**ASSIGNMENT**
Where does the word "prior" show up in the data? Please find each such line and copy it.

**DATA**

————————

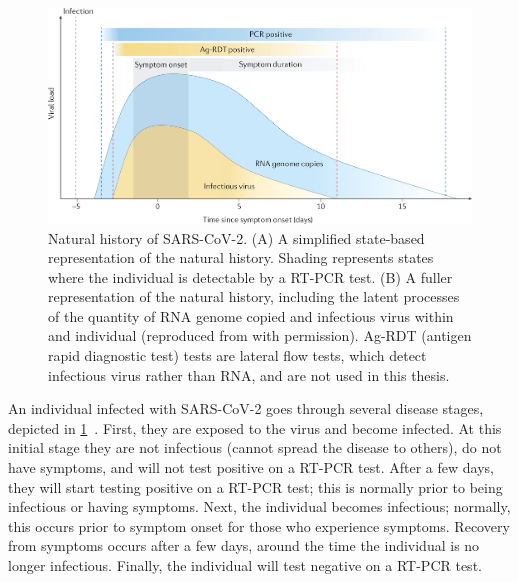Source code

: \documentclass[thesis.tex]{subfiles}
\begin{document}
\begin{figure}
{
  }
  \centering\includegraphics[width=\textwidth]{biology-data/natural-history}
  \caption[Natural history of SARS-CoV-2.]{%
    Natural history of SARS-CoV-2.
    (A) A simplified state-based representation of the natural history.
    Shading represents states where the individual is detectable by a RT-PCR test.
    (B) A fuller representation of the natural history, including the latent processes of the quantity of RNA genome copied and infectious virus within and individual (reproduced from \textcite{puhachSARSCoV2} with permission).
    Ag-RDT (antigen rapid diagnostic test) tests are lateral flow tests, which detect infectious virus rather than RNA, and are not used in this thesis.
  }
  \label{biology-data:fig:natural-history}
\end{figure}

An individual infected with SARS-CoV-2 goes through several disease stages, depicted in \cref{biology-data:fig:natural-history}~\autocite{puhachSARSCoV2}.
First, they are exposed to the virus and become infected.
At this initial stage they are not infectious (cannot spread the disease to others), do not have symptoms, and will not test positive on a RT-PCR test.
After a few days, they will start testing positive on a RT-PCR test; this is normally prior to being infectious or having symptoms.
Next, the individual becomes infectious; normally, this occurs prior to symptom onset for those who experience symptoms.
Recovery from symptoms occurs after a few days, around the time the individual is no longer infectious.
Finally, the individual will test negative on a RT-PCR test.
\end{document}
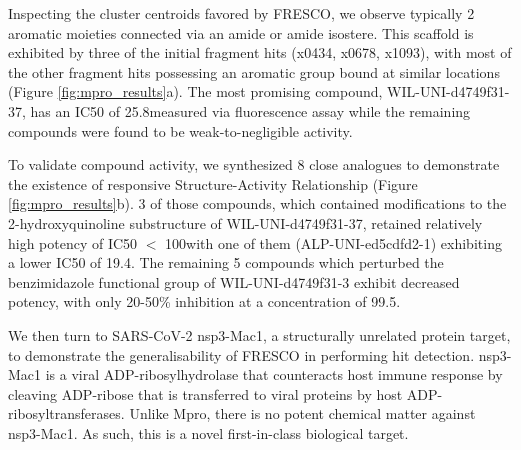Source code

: 
Inspecting the cluster centroids favored by FRESCO, we observe typically 2 aromatic moieties connected via an amide or amide isostere. This scaffold is exhibited by three of the initial fragment hits (x0434, x0678, x1093), with most of the other fragment hits possessing an aromatic group bound at similar locations (Figure \ref{fig:mpro_results}a). The most promising compound, WIL-UNI-d4749f31-37, has an IC50 of 25.8\uM measured via fluorescence assay while the remaining compounds were found to be weak-to-negligible activity.

To validate compound activity, we synthesized 8 close analogues to demonstrate the existence of responsive Structure-Activity Relationship \cite{Hermann2013ZincImpurity, Morreale2017ZincImpurity} (Figure \ref{fig:mpro_results}b). 3 of those compounds, which contained modifications to the 2-hydroxyquinoline substructure of WIL-UNI-d4749f31-37, retained relatively high potency of IC50 $<$ 100\uM with one of them (ALP-UNI-ed5cdfd2-1) exhibiting a lower IC50 of 19.4\uM. The remaining 5 compounds which perturbed the benzimidazole functional group of WIL-UNI-d4749f31-3 exhibit decreased potency, with only 20-50\% inhibition at a concentration of 99.5\uM.


We then turn to SARS-CoV-2 nsp3-Mac1, a structurally unrelated protein target, to demonstrate the generalisability of FRESCO in performing hit detection. nsp3-Mac1 is a viral ADP-ribosylhydrolase that counteracts host immune response by cleaving ADP-ribose that is transferred to viral proteins by host ADP-ribosyltransferases. Unlike Mpro, there is no potent chemical matter against nsp3-Mac1. As such, this is a novel first-in-class biological target.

————————

**OUTPUT OF THE EXERCISE**
After a few days, they will start testing positive on a RT-PCR test; this is normally prior to being infectious or having symptoms.
Next, the individual becomes infectious; normally, this occurs prior to symptom onset for those who experience symptoms.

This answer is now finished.